As penas serão: do art. 121, § 2º, do CP, na hipótese da letra “a”; com as do art. 129, § 2º, CP, da letra “b”; com as do art. 270, CP, da letra “c”; com as do art. 125 do CP, no caso da letra “d”; e com as penas do art. 148 do CP, no caso da letra “e”
É importante alertar que, conforme jurisprudência de muito tempo do STF, as convenções internacionais não podem tipificar crimes internamente, devendo haver lei brasileira específica assim prevendo (princípio da legalidade).
Mas vale o alerta do relator no caso em comento:
”O que orienta a discussão aqui é a delimitação conceitual do bem jurídico protegido pelo crime de genocídio, como pressuposto metodológico da resposta à questão última de saber se incide, ou não, o disposto no art.5º, XXXVIII, letra “d”, da Constituição da República, que estatui a competência do Tribunal do Júri para o julgamento dos crimes dolosos contra a vida”.
3. Conforme previsto em nossa legislação, assentou-se que o genocídio corporifica crime autônomo contra bem jurídico coletivo, diversos dos ataques individuais que compõem modalidades de sua execução (que pode ocorrer de várias formas).

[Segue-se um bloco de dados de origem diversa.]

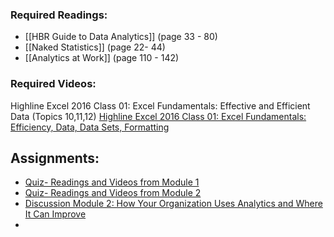 ### Required Readings:
- [[HBR Guide to Data Analytics]] (page 33 - 80)
- [[Naked Statistics]] (page 22- 44)
- [[Analytics at Work]] (page 110 - 142)

### Required Videos:
Highline Excel 2016 Class 01: Excel Fundamentals: Effective and Efficient Data (Topics 10,11,12)
[Highline Excel 2016 Class 01: Excel Fundamentals: Efficiency, Data, Data Sets, Formatting](https://www.youtube.com/watch?v=miUTG38k2mA&t=180s)

## Assignments:
- [Quiz- Readings and Videos from Module 1](https://messiah.instructure.com/courses/2025725/quizzes/4512498)
- [Quiz- Readings and Videos from Module 2](https://messiah.instructure.com/courses/2025725/quizzes/4512494)
- [Discussion Module 2: How Your Organization Uses Analytics and Where It Can Improve](https://messiah.instructure.com/courses/2025725/discussion_topics/11440524)
-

Noutras palavras, “o desvalor do crime de genocídio não absorve nem dilui o desvalor dos crimes contra bens jurídicos individuais ofendidos na prática dos atos próprios de cada modalidade de sua execução”. Desse modo, “o tipo penal do genocídio não corresponde à soma de um crime de homicídio mais um elemento especial “(intenção de destruir um grupo”) – quando a causa seria da competência do Tribunal do Júri -, até porque pode ser praticado mediante outras formas que não a do homicídio. O homicídio é, aí, só modalidade de execução do delito, o que desloca a competência para o domínio do critério da consução”.

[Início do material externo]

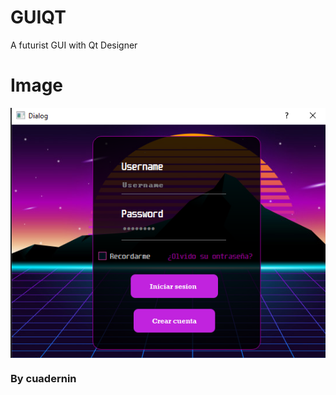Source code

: # GUIQT
A futurist GUI with Qt Designer
# Image

<img align="center" src="https://github.com/Cuadernin/GUIQT/blob/master/Interfaz.png" height="400" width="510"> 

### By cuadernin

E a seguir se reconheceu que não se pode aplicar “a consução dos homicídios pelo crime de genocídio, já que, em nosso ordenamento, a cominação da sanção penal logo revela que o desvalor do homicídio não está absorvido pelo desvalor da conduta do crime de genocídio”.
De forma mais explícita, agora analisando o caso concreto, o relator assentou que “quem matar doze membros de um grupo, com a intenção de destruí-lo, no todo ou em parte, receberá uma só pena, de 12 (doze) a 30 (trinta) anos, pela prática de genocídio, sem prejuízo da pena relativa a cada um dos ataques aos bens jurídicos personalíssimos. Absurdo palpável seria aplicar a quem mate diversos membros de um grupo, com a particular intenção de o destruir, a pena de um só homicídio, posto que qualificado, no lugar de tantas quantas sejam devidas por todos os homicídios”.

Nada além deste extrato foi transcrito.